The latest prediction came from BMO Capital Markets - which has downgraded the US personal care and household sector to 'outperform', following a week when some of the biggest players were battered on the stock markets.
For prospective investors, financial experts believe that the time might be getting close for them to buy into the sector, but for existing shareholders the prospects seems less rosy as profits look set to plummet, followed by share dividends.
Commodity prices hit
In its financial briefing concerning the sector, BMO said the fact that commodity prices are set to rise still further means that further volatility for personal care companies on the stock markets may be 'prolonged'.
In particular, BMO cut the rating for Procter & Gamble, the world's largest consumer goods player, from 'market perform' to 'outperform', despite stressing the fact that the company might be less affected by commodity pricing pressures than other players.
On the stock market talk of acquisitions, personnel changes and the impact of lowered financial outlooks meant that Wall Street share prices suffered last week, with some of the biggest global players being effected.
Big company share values fall
Revlon shares fell 6.3 percent on Friday, while Estee Lauder's share prices fell 60 cents to $43.41.
Shares in Elizabeth Arden also slipped by 8 cents to $15.40, while shares in Avon Products fell by 16 cents to $36.21.
Although it was a tough week for the industry, one major underlying problem that is likely to have longer lasting repurcussions is the price of commodities, a factor that seems to be shaking the industry's foundations right now.

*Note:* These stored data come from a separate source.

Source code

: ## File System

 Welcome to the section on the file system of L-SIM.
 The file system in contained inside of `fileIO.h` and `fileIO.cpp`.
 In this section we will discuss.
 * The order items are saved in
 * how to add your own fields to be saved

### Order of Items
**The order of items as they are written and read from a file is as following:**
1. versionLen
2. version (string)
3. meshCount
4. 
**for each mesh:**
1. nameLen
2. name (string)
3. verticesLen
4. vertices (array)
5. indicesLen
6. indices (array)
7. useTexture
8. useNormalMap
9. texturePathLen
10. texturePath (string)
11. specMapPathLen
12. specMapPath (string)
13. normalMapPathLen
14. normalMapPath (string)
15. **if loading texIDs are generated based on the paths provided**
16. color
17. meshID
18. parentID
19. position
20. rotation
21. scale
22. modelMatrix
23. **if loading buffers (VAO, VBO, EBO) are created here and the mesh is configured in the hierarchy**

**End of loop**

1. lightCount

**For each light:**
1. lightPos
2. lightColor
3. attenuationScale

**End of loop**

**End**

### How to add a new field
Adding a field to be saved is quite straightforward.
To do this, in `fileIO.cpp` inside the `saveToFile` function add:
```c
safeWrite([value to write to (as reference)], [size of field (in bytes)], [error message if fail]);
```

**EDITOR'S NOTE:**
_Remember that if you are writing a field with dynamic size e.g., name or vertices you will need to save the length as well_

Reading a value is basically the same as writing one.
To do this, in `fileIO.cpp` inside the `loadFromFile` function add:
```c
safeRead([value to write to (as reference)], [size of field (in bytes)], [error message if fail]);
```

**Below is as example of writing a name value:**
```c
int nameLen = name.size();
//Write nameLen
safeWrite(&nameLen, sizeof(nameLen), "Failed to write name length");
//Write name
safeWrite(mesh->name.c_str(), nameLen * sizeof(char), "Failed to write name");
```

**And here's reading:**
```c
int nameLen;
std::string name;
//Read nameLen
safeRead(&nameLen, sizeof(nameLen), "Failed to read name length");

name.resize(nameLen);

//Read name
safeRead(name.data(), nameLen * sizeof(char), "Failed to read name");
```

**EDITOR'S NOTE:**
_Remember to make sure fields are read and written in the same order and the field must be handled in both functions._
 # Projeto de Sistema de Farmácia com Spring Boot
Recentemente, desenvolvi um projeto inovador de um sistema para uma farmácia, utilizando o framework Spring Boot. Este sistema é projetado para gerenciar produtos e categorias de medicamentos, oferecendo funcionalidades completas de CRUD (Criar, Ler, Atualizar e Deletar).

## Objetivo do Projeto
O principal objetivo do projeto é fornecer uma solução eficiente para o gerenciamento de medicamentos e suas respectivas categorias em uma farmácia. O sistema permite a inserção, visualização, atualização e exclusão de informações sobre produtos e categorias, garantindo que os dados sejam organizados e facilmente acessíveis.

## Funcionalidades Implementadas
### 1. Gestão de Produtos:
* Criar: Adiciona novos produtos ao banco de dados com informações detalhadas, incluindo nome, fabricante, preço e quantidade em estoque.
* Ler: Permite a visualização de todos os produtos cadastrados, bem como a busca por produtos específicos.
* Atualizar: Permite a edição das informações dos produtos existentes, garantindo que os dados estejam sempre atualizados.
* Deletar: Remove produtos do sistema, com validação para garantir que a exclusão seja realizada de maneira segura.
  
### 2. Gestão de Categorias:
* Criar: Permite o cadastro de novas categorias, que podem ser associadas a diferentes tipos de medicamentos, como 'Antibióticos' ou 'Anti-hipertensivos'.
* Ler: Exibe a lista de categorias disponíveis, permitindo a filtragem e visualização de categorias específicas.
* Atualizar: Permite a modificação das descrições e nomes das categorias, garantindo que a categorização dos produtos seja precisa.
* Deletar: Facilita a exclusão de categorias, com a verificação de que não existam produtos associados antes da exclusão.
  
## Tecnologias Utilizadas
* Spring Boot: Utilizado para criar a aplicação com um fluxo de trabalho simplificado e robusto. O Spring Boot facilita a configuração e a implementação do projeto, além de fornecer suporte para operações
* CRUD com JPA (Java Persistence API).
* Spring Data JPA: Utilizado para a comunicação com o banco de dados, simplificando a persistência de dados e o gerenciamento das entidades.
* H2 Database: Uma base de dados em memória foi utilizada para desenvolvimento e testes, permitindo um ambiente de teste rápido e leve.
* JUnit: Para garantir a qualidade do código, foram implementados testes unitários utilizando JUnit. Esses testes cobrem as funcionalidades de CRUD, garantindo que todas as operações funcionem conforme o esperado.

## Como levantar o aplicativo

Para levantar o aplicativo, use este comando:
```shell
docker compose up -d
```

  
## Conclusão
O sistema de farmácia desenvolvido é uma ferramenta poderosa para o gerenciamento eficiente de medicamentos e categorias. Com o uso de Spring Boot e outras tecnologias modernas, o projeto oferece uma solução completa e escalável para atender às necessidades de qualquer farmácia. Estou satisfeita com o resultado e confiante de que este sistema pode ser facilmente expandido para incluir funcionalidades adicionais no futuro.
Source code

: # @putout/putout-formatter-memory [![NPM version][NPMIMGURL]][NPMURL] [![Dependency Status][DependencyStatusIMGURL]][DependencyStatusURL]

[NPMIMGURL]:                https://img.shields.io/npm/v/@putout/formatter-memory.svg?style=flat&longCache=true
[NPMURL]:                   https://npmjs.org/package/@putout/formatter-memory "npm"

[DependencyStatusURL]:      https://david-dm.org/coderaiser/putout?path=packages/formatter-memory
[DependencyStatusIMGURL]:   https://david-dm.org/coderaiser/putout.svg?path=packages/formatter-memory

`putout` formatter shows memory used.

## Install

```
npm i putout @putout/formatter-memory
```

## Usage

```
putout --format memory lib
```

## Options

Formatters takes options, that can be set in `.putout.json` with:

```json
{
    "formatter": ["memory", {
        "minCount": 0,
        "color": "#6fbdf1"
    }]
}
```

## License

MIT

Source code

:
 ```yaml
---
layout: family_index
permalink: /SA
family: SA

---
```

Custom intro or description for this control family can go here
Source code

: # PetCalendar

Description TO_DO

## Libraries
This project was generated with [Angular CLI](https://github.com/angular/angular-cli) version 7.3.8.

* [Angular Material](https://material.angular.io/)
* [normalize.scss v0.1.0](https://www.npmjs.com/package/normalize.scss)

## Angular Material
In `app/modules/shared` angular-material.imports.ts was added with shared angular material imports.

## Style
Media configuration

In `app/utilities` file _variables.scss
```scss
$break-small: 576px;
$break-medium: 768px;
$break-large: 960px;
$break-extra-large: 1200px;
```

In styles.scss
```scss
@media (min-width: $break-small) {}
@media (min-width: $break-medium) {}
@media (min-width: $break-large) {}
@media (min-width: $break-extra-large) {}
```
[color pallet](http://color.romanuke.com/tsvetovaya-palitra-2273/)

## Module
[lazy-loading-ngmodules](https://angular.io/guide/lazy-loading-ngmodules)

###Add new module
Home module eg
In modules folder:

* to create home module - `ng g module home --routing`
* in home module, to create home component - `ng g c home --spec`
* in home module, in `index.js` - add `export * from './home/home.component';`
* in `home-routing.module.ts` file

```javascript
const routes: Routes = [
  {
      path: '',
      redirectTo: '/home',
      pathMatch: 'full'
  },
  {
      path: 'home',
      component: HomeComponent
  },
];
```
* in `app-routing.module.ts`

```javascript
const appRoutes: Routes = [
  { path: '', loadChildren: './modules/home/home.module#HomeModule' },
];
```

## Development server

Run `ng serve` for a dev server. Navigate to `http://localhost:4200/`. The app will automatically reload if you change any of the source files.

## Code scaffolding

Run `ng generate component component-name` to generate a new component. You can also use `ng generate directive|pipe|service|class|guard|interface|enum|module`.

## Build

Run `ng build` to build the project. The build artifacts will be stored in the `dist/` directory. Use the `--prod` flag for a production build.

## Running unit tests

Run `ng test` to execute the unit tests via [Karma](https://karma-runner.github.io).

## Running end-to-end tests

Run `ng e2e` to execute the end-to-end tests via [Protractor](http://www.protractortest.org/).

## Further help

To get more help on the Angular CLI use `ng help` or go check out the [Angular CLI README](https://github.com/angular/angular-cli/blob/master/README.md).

Oil prices add to pressures
Key to this is the price of oil, which is affecting every area of manufacturing, increasing prices of energy and transportation costs in particular.
Two weeks ago the price of oil hit record levels of around $145 a barrel but last week dropped below the $130 mark as fresh supplies helped to ease the pricing situation.
However, with many financial experts predicting that prices could exceed $200 a barrel by the end of the year, the outlook looks unsteady for the short- to mid-term.